• [What you have to do]: Look below for the line that has "As such, including". Set down the lines from there through the line that has "IN THE SOFTWARE.", exactly as written.

• [Input for this task]:
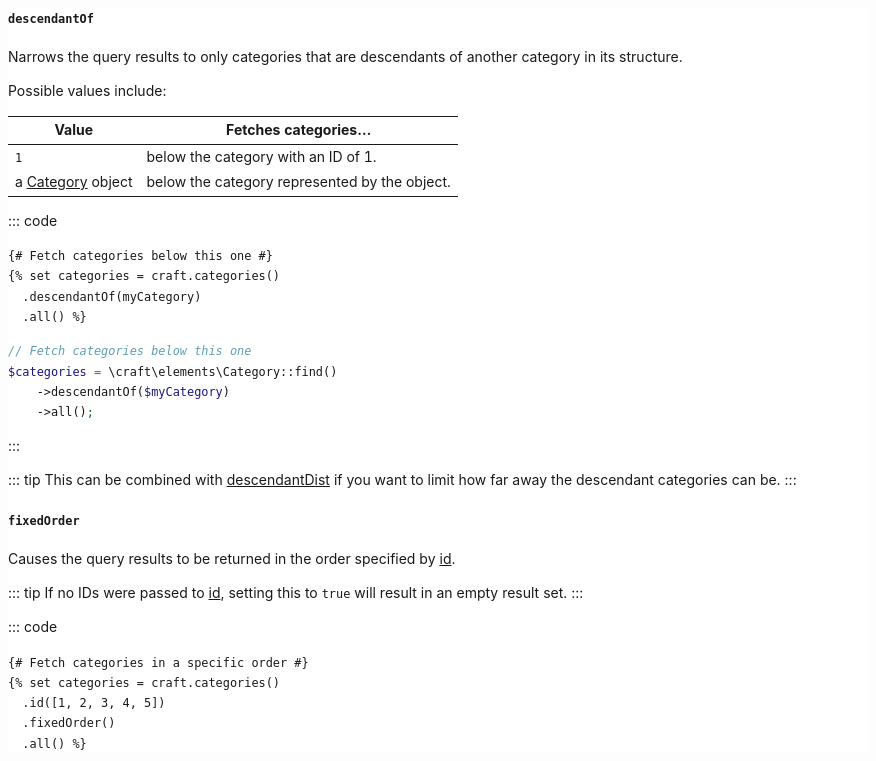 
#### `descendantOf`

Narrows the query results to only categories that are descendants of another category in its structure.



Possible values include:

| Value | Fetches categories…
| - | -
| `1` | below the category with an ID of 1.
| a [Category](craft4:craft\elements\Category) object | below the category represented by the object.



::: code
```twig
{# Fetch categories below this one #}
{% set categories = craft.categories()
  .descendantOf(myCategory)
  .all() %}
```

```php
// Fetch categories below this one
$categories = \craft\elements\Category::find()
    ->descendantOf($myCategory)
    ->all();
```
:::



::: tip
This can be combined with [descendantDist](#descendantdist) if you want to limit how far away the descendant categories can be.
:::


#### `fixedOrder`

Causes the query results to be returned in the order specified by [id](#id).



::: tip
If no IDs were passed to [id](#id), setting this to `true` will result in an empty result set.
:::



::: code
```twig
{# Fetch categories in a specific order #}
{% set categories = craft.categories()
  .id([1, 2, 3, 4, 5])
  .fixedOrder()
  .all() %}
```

...

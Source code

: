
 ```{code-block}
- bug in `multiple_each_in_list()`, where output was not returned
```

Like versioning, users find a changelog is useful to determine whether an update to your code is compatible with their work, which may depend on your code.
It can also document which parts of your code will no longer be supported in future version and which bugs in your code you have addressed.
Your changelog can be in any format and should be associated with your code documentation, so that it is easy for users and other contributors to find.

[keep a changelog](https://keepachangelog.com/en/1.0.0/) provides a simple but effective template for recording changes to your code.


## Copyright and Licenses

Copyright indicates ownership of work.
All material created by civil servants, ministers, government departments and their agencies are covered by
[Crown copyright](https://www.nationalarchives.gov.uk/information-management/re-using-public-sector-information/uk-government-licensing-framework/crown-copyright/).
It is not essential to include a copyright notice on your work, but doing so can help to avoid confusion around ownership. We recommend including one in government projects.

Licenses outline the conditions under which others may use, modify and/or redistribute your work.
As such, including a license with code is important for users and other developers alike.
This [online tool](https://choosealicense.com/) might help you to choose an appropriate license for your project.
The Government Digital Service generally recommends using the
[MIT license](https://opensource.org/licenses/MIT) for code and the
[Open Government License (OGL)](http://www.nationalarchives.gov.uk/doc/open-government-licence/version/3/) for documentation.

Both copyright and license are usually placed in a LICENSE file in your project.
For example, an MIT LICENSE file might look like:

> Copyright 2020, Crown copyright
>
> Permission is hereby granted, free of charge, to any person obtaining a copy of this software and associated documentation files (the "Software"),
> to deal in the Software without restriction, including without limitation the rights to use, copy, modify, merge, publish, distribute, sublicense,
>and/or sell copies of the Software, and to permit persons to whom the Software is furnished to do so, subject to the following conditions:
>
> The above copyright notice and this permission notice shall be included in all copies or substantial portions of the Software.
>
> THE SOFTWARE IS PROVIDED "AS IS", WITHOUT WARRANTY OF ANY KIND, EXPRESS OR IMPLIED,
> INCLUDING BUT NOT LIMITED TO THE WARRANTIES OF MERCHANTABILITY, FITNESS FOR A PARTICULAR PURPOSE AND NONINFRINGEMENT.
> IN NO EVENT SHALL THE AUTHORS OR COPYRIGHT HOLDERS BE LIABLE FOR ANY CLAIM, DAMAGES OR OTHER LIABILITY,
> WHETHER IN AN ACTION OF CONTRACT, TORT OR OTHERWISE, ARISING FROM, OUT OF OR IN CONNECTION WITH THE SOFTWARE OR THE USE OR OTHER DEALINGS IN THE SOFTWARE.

• [Answer area]:
As such, including a license with code is important for users and other developers alike.
This [online tool](https://choosealicense.com/) might help you to choose an appropriate license for your project.
The Government Digital Service generally recommends using the
[MIT license](https://opensource.org/licenses/MIT) for code and the
[Open Government License (OGL)](http://www.nationalarchives.gov.uk/doc/open-government-licence/version/3/) for documentation.

Both copyright and license are usually placed in a LICENSE file in your project.
For example, an MIT LICENSE file might look like:

> Copyright 2020, Crown copyright
>
> Permission is hereby granted, free of charge, to any person obtaining a copy of this software and associated documentation files (the "Software"),
> to deal in the Software without restriction, including without limitation the rights to use, copy, modify, merge, publish, distribute, sublicense,
>and/or sell copies of the Software, and to permit persons to whom the Software is furnished to do so, subject to the following conditions:
>
> The above copyright notice and this permission notice shall be included in all copies or substantial portions of the Software.
>
> THE SOFTWARE IS PROVIDED "AS IS", WITHOUT WARRANTY OF ANY KIND, EXPRESS OR IMPLIED,
> INCLUDING BUT NOT LIMITED TO THE WARRANTIES OF MERCHANTABILITY, FITNESS FOR A PARTICULAR PURPOSE AND NONINFRINGEMENT.
> IN NO EVENT SHALL THE AUTHORS OR COPYRIGHT HOLDERS BE LIABLE FOR ANY CLAIM, DAMAGES OR OTHER LIABILITY,
> WHETHER IN AN ACTION OF CONTRACT, TORT OR OTHERWISE, ARISING FROM, OUT OF OR IN CONNECTION WITH THE SOFTWARE OR THE USE OR OTHER DEALINGS IN THE SOFTWARE.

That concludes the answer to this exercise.